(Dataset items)

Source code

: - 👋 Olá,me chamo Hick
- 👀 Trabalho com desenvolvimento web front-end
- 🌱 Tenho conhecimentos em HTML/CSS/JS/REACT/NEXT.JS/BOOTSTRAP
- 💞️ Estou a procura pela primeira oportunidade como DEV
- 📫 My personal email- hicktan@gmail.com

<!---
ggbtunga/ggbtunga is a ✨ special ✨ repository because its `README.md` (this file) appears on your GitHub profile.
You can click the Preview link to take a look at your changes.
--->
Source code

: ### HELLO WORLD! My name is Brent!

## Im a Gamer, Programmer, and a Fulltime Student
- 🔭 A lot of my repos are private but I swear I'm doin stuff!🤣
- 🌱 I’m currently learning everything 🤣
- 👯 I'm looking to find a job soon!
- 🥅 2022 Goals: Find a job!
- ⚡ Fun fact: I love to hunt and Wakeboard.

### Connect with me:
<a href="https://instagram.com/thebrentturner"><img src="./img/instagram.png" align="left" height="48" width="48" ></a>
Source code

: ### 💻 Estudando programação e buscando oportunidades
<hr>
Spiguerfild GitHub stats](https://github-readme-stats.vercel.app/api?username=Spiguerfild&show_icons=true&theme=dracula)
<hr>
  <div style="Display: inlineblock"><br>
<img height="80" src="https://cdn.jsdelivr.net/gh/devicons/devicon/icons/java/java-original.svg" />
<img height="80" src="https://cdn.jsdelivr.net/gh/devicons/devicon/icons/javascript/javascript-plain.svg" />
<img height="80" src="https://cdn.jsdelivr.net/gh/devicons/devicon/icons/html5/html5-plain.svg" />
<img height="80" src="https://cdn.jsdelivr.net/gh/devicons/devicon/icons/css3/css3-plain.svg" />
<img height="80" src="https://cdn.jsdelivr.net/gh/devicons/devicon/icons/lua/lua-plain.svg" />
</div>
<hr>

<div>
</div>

- **Task requirements**: Only the lines from the beginning of the data above through the line containing "### Connect with" should be repeated, exactly as they appear.

- **Answer space**:
Source code

: - 👋 Olá,me chamo Hick
- 👀 Trabalho com desenvolvimento web front-end
- 🌱 Tenho conhecimentos em HTML/CSS/JS/REACT/NEXT.JS/BOOTSTRAP
- 💞️ Estou a procura pela primeira oportunidade como DEV
- 📫 My personal email- hicktan@gmail.com

<!---
ggbtunga/ggbtunga is a ✨ special ✨ repository because its `README.md` (this file) appears on your GitHub profile.
You can click the Preview link to take a look at your changes.
--->
Source code

: ### HELLO WORLD! My name is Brent!

## Im a Gamer, Programmer, and a Fulltime Student
- 🔭 A lot of my repos are private but I swear I'm doin stuff!🤣
- 🌱 I’m currently learning everything 🤣
- 👯 I'm looking to find a job soon!
- 🥅 2022 Goals: Find a job!
- ⚡ Fun fact: I love to hunt and Wakeboard.

### Connect with me:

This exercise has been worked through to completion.